------ Records for this task

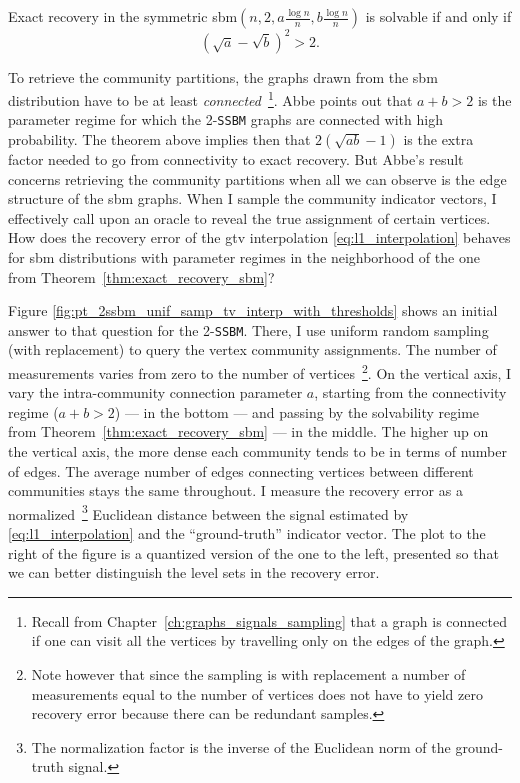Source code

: \begin{theorem}
    Exact recovery in the symmetric \acrshort{sbm}$\left(n, 2, a \frac{\log n}{n}, b \frac{\log n}{n}\right)$ is solvable if and only if
    \begin{equation}
        \left(\sqrt{a} - \sqrt{b}\right)^2 > 2.
    \end{equation}
    \label{thm:exact_recovery_sbm}
\end{theorem}

To retrieve the community partitions, the graphs drawn from the \acrshort{sbm} distribution have to be at least \emph{connected}~\footnote{Recall from Chapter~\ref{ch:graphs_signals_sampling} that a graph is connected if one can visit all the vertices by travelling only on the edges of the graph.}. Abbe \cite{abbe2018} points out that $a + b > 2$ is the parameter regime for which the 2-\texttt{SSBM} graphs are connected with high probability. The theorem above implies then that $2(\sqrt{ab} - 1)$ is the extra factor needed to go from connectivity to exact recovery. But Abbe's result concerns retrieving the community partitions when all we can observe is the edge structure of the \acrshort{sbm} graphs. When I sample the community indicator vectors, I effectively call upon an oracle to reveal the true assignment of certain vertices. How does the recovery error of the \acrshort{gtv} interpolation \eqref{eq:l1_interpolation} behaves for \acrshort{sbm} distributions with parameter regimes in the neighborhood of the one from Theorem~\ref{thm:exact_recovery_sbm}?

Figure \ref{fig:pt_2ssbm_unif_samp_tv_interp_with_thresholds} shows an initial answer to that question for the 2-\texttt{SSBM}. There, I use uniform random sampling (with replacement) to query the vertex community assignments. The number of measurements varies from zero to the number of vertices~\footnote{Note however that since the sampling is with replacement a number of measurements equal to the number of vertices does not have to yield zero recovery error because there can be redundant samples.}. On the vertical axis, I vary the intra-community connection parameter $a$, starting from the connectivity regime ($a + b > 2$) --- in the bottom --- and passing by the solvability regime from Theorem~\ref{thm:exact_recovery_sbm} --- in the middle. The higher up on the vertical axis, the more dense each community tends to be in terms of number of edges. The average number of edges connecting vertices between different communities stays the same throughout. I measure the recovery error as a normalized~\footnote{The normalization factor is the inverse of the Euclidean norm of the ground-truth signal.} Euclidean distance between the signal estimated by \eqref{eq:l1_interpolation} and the ``ground-truth'' indicator vector. The plot to the right of the figure is a quantized version of the one to the left, presented so that we can better distinguish the level sets in the recovery error.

------------

Please print each of the records word for word, keeping the pictures out.

# Exercise result
Source code

: \begin{theorem}
    Exact recovery in the symmetric \acrshort{sbm}$\left(n, 2, a \frac{\log n}{n}, b \frac{\log n}{n}\right)$ is solvable if and only if
    \begin{equation}
        \left(\sqrt{a} - \sqrt{b}\right)^2 > 2.
    \end{equation}
    \label{thm:exact_recovery_sbm}
\end{theorem}

To retrieve the community partitions, the graphs drawn from the \acrshort{sbm} distribution have to be at least \emph{connected}~\footnote{Recall from Chapter~\ref{ch:graphs_signals_sampling} that a graph is connected if one can visit all the vertices by travelling only on the edges of the graph.}. Abbe \cite{abbe2018} points out that $a + b > 2$ is the parameter regime for which the 2-\texttt{SSBM} graphs are connected with high probability. The theorem above implies then that $2(\sqrt{ab} - 1)$ is the extra factor needed to go from connectivity to exact recovery. But Abbe's result concerns retrieving the community partitions when all we can observe is the edge structure of the \acrshort{sbm} graphs. When I sample the community indicator vectors, I effectively call upon an oracle to reveal the true assignment of certain vertices. How does the recovery error of the \acrshort{gtv} interpolation \eqref{eq:l1_interpolation} behaves for \acrshort{sbm} distributions with parameter regimes in the neighborhood of the one from Theorem~\ref{thm:exact_recovery_sbm}?

Figure \ref{fig:pt_2ssbm_unif_samp_tv_interp_with_thresholds} shows an initial answer to that question for the 2-\texttt{SSBM}. There, I use uniform random sampling (with replacement) to query the vertex community assignments. The number of measurements varies from zero to the number of vertices~\footnote{Note however that since the sampling is with replacement a number of measurements equal to the number of vertices does not have to yield zero recovery error because there can be redundant samples.}. On the vertical axis, I vary the intra-community connection parameter $a$, starting from the connectivity regime ($a + b > 2$) --- in the bottom --- and passing by the solvability regime from Theorem~\ref{thm:exact_recovery_sbm} --- in the middle. The higher up on the vertical axis, the more dense each community tends to be in terms of number of edges. The average number of edges connecting vertices between different communities stays the same throughout. I measure the recovery error as a normalized~\footnote{The normalization factor is the inverse of the Euclidean norm of the ground-truth signal.} Euclidean distance between the signal estimated by \eqref{eq:l1_interpolation} and the ``ground-truth'' indicator vector. The plot to the right of the figure is a quantized version of the one to the left, presented so that we can better distinguish the level sets in the recovery error.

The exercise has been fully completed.